*** Begin section ***

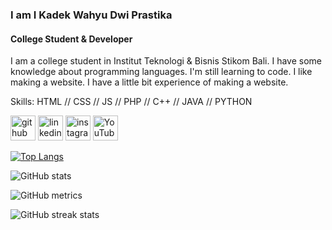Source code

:### I am I Kadek Wahyu Dwi Prastika
#### College Student & Developer
I am a college student in Institut Teknologi & Bisnis Stikom Bali. I have some knowledge about programming languages. I'm still learning to code. I like making a website. I have a little bit experience of making a website.

Skills: HTML // CSS // JS // PHP // C++ // JAVA // PYTHON



[<img src='https://cdn.jsdelivr.net/npm/simple-icons@3.0.1/icons/github.svg' alt='github' height='40'>](https://github.com/wahyudwiprstka)  [<img src='https://cdn.jsdelivr.net/npm/simple-icons@3.0.1/icons/linkedin.svg' alt='linkedin' height='40'>](https://www.linkedin.com/in/i-kadek-wahyu-dwi-prastika-497313236/)  [<img src='https://cdn.jsdelivr.net/npm/simple-icons@3.0.1/icons/instagram.svg' alt='instagram' height='40'>](https://www.instagram.com/wahyudwiprastika/)  [<img src='https://cdn.jsdelivr.net/npm/simple-icons@3.0.1/icons/youtube.svg' alt='YouTube' height='40'>](https://www.youtube.com/WahyuDwiPrastika)  

[![Top Langs](https://github-readme-stats.vercel.app/api/top-langs/?username=wahyudwiprstka)](https://github.com/anuraghazra/github-readme-stats)

![GitHub stats](https://github-readme-stats.vercel.app/api?username=wahyudwiprstka&show_icons=true)  

![GitHub metrics](https://metrics.lecoq.io/wahyudwiprstka)  

![GitHub streak stats](https://github-readme-streak-stats.herokuapp.com/?user=wahyudwiprstka)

*** End section ***

_TASK TO CARRY OUT_:
Scanning the data above, copy out every line where "vercel" is found.

_RESULT OF THE EXERCISE_:
[![Top Langs](https://github-readme-stats.vercel.app/api/top-langs/?username=wahyudwiprstka)](https://github.com/anuraghazra/github-readme-stats)
![GitHub stats](https://github-readme-stats.vercel.app/api?username=wahyudwiprstka&show_icons=true)  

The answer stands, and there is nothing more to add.